Wednesday, January 30, 2008

Ramblings:-->Jonny Quest - Counting Crows & Queen Too

"The fairy folk have gathered, round the new moon's shine...
to see the feller crack a nut, at night's noon time.
To swing his axe he swears, as he climbs he dares...
to deliver...the master stroke."

The original episodes of one of the best cartoons ever..."Jonny Quest"...are being shown nightly on the Boomerang Channel (12:30am Central).

I strongly recommend setting up your DVR to record this exciting cartoon series.

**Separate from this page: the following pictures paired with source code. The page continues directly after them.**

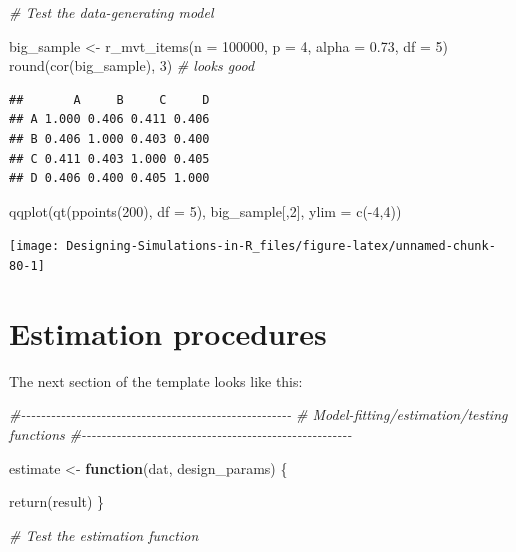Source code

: \documentclass[
]{book}
\newenvironment{Shaded}{\begin{snugshade}}{\end{snugshade}}
\newcommand{\AttributeTok}[1]{\textcolor[rgb]{0.77,0.63,0.00}{#1}}
\newcommand{\CommentTok}[1]{\textcolor[rgb]{0.56,0.35,0.01}{\textit{#1}}}
\newcommand{\ControlFlowTok}[1]{\textcolor[rgb]{0.13,0.29,0.53}{\textbf{#1}}}
\newcommand{\DecValTok}[1]{\textcolor[rgb]{0.00,0.00,0.81}{#1}}
\newcommand{\FloatTok}[1]{\textcolor[rgb]{0.00,0.00,0.81}{#1}}
\newcommand{\FunctionTok}[1]{\textcolor[rgb]{0.00,0.00,0.00}{#1}}
\newcommand{\NormalTok}[1]{#1}
\newcommand{\OtherTok}[1]{\textcolor[rgb]{0.56,0.35,0.01}{#1}}
\newcommand{\SpecialCharTok}[1]{\textcolor[rgb]{0.00,0.00,0.00}{#1}}
\begin{document}
\begin{Shaded}
\begin{Highlighting}[]
\CommentTok{\# Test the data{-}generating model}

\NormalTok{big\_sample }\OtherTok{\textless{}{-}} \FunctionTok{r\_mvt\_items}\NormalTok{(}\AttributeTok{n =} \DecValTok{100000}\NormalTok{, }\AttributeTok{p =} \DecValTok{4}\NormalTok{, }\AttributeTok{alpha =} \FloatTok{0.73}\NormalTok{, }\AttributeTok{df =} \DecValTok{5}\NormalTok{)}
\FunctionTok{round}\NormalTok{(}\FunctionTok{cor}\NormalTok{(big\_sample), }\DecValTok{3}\NormalTok{) }\CommentTok{\# looks good}
\end{Highlighting}
\end{Shaded}

\begin{verbatim}
##       A     B     C     D
## A 1.000 0.406 0.411 0.406
## B 0.406 1.000 0.403 0.400
## C 0.411 0.403 1.000 0.405
## D 0.406 0.400 0.405 1.000
\end{verbatim}

\begin{Shaded}
\begin{Highlighting}[]
\FunctionTok{qqplot}\NormalTok{(}\FunctionTok{qt}\NormalTok{(}\FunctionTok{ppoints}\NormalTok{(}\DecValTok{200}\NormalTok{), }\AttributeTok{df =} \DecValTok{5}\NormalTok{), big\_sample[,}\DecValTok{2}\NormalTok{], }\AttributeTok{ylim =} \FunctionTok{c}\NormalTok{(}\SpecialCharTok{{-}}\DecValTok{4}\NormalTok{,}\DecValTok{4}\NormalTok{))}
\end{Highlighting}
\end{Shaded}

\begin{center}\texttt{[image: Designing-Simulations-in-R\_files/figure-latex/unnamed-chunk-80-1]} \end{center}

\hypertarget{estimation-procedures-1}{%
\section{Estimation procedures}\label{estimation-procedures-1}}

The next section of the template looks like this:

\begin{Shaded}
\begin{Highlighting}[]
\CommentTok{\#{-}{-}{-}{-}{-}{-}{-}{-}{-}{-}{-}{-}{-}{-}{-}{-}{-}{-}{-}{-}{-}{-}{-}{-}{-}{-}{-}{-}{-}{-}{-}{-}{-}{-}{-}{-}{-}{-}{-}{-}{-}{-}{-}{-}{-}{-}{-}{-}{-}{-}{-}{-}{-}{-}}
\CommentTok{\# Model{-}fitting/estimation/testing functions}
\CommentTok{\#{-}{-}{-}{-}{-}{-}{-}{-}{-}{-}{-}{-}{-}{-}{-}{-}{-}{-}{-}{-}{-}{-}{-}{-}{-}{-}{-}{-}{-}{-}{-}{-}{-}{-}{-}{-}{-}{-}{-}{-}{-}{-}{-}{-}{-}{-}{-}{-}{-}{-}{-}{-}{-}{-}}

\NormalTok{estimate }\OtherTok{\textless{}{-}} \ControlFlowTok{function}\NormalTok{(dat, design\_params) \{}

  \FunctionTok{return}\NormalTok{(result)}
\NormalTok{\}}

\CommentTok{\# Test the estimation function}
\end{Highlighting}
\end{Shaded}
\end{document}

How long the originals will be shown is unknown...but the originals are definitely the best.

"Jonny Quest", created by legendary duo...Hanna-Barbera ran from 1964-1965...and then was sadly canceled. ("Jonny Quest" was revived in the late '80s...but they were never quite as good as the original).

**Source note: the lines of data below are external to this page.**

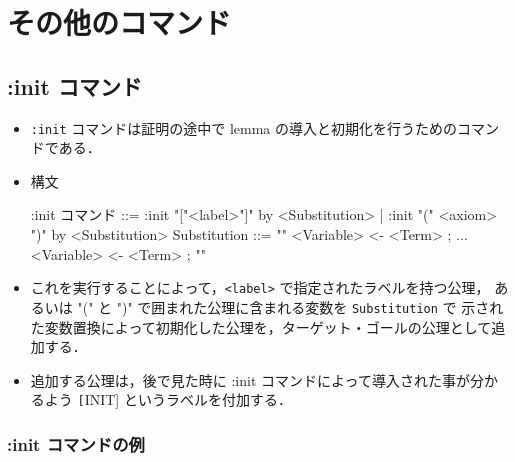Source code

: \documentclass[a4paper,oneside,10pt,here]{memoir}
\def\SP{\mathit{SP}}
\newenvironment{vvtm}%
{\parskip=0pt\lineskip=0pt\begin{center}\begin{minipage}{0.8\textwidth}\begin{snugshade}}%
  {\end{snugshade}\end{minipage}\end{center}}
\begin{document}


\section{その他のコマンド}\label{sec:other-commands}

\subsection{:init コマンド} 

\begin{itemize}
\item \verb|:init| コマンドは証明の途中で lemma の導入と初期化を行うためのコマンドである．
\item 構文
  \begin{vvtm}
    \begin{simplev}
 :init コマンド ::= :init "["<label>"]" by <Substitution>
                 |  :init "(" <axiom> ")" by <Substitution>
 Substitution ::= "{" <Variable> <- <Term> ; ... <Variable> <- <Term> ; "}"
    \end{simplev}
  \end{vvtm}
\item これを実行することによって，\verb|<label>| で指定されたラベルを持つ公理，
  あるいは "(" と ")" で囲まれた公理に含まれる変数を \verb|Substitution| で
  示された変数置換によって初期化した公理を，ターゲット・ゴールの公理として追加する．
\item 追加する公理は，後で見た時に :init コマンドによって導入された事が分かるよう
 \texttt[INIT] というラベルを付加する．
\end{itemize}

\subsubsection{:init コマンドの例}
\end{document}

The show revolved around five...well fleshed-out cartoon characters.
  • Dr. Quest - a brilliant scientist savant and father to Jonny & Hadji.
  • Jonny Quest - a young boy...athletic and smart. (Tim Matheson provided voice in 1964).
  • Hadji - a young Indian boy...wise in the ways of mysterious tricks and adopted by Dr. Quest.
  • Race Bannon - A "James Bond" type hired as a tutor and bodyguard for the boys.
  • Bandit - the pet bulldog and comic foil.
"Jonny Quest" was a fast-paced futuristic adventure story that followed Dr Quest (and family) around the world as he investigated mysterious and unexplained events. Usually brought on by greedy, evil baddies (like Dr Zin) or from scientific experiments gone wrong.
Evil Dr. Zin
The violence was surprisingly and satisfyingly grown-up...with the bad guys meeting their deaths in a variety of creative ways. (Heads guillotined for not ducking fast enough. Loose footing causing bodies to tumble into the abyss. Snakes devouring the slow of foot. You get the picture).

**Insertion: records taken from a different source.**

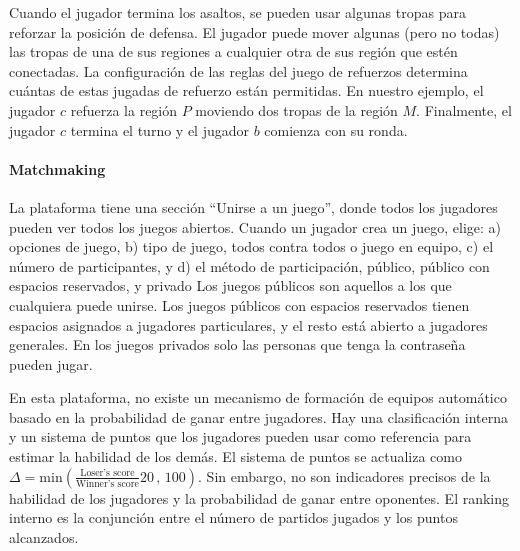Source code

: \documentclass[a4paper,11pt]{book}
\theoremstyle{definition}
\begin{document}
Cuando el jugador termina los asaltos, se pueden usar algunas tropas para reforzar la posición de defensa.
%
El jugador puede mover algunas (pero no todas) las tropas de una de sus regiones a cualquier otra de sus región que estén conectadas.
%
La configuración de las reglas del juego de refuerzos determina cuántas de estas jugadas de refuerzo están permitidas.
%
En nuestro ejemplo, el jugador $c$ refuerza la región $P$ moviendo dos tropas de la región $M$.
%
Finalmente, el jugador $c$ termina el turno y el jugador $b$ comienza con su ronda.

\paragraph{Matchmaking}

La plataforma tiene una sección ``Unirse a un juego'', donde todos los jugadores pueden ver todos los juegos abiertos.
%
Cuando un jugador crea un juego, elige: a) opciones de juego, b) tipo de juego, todos contra todos o juego en equipo, c) el número de participantes, y d) el método de participación, público, público con espacios reservados, y privado
%
Los juegos públicos son aquellos a los que cualquiera puede unirse.
%
Los juegos públicos con espacios reservados tienen espacios asignados a jugadores particulares, y el resto está abierto a jugadores generales.
%
En los juegos privados solo las personas que tenga la contraseña pueden jugar.


En esta plataforma, no existe un mecanismo de formación de equipos automático basado en la probabilidad de ganar entre jugadores.
%
Hay una clasificación interna y un sistema de puntos que los jugadores pueden usar como referencia para estimar la habilidad de los demás.
%
El sistema de puntos se actualiza como {\small $\Delta = \text{min}(\frac{\text{Loser's score}}{\text{Winner's score}}20\,,\,100 )$}.
%
Sin embargo, no son indicadores precisos de la habilidad de los jugadores y la probabilidad de ganar entre oponentes.
%
El ranking interno es la conjunción entre el número de partidos jugados y los puntos alcanzados.

\end{document}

And the "Jonny Quest Theme" was exciting, too...sounding like something from a James Bond thriller with heavy drums and bass underneath some tasty brass horns.
(Anyone have a mp3 of this?)

Frankly, the best part of this classic cartoon was...the show never talked down to its viewers and...for the most part...played fair with the endings.

This cartoon begs to be taken to the big screen with live actors. The right director with a good script could have a major blockbuster on their hands.
But who to cast in the roles?

Mean time...get your DVR set up. Good stuff.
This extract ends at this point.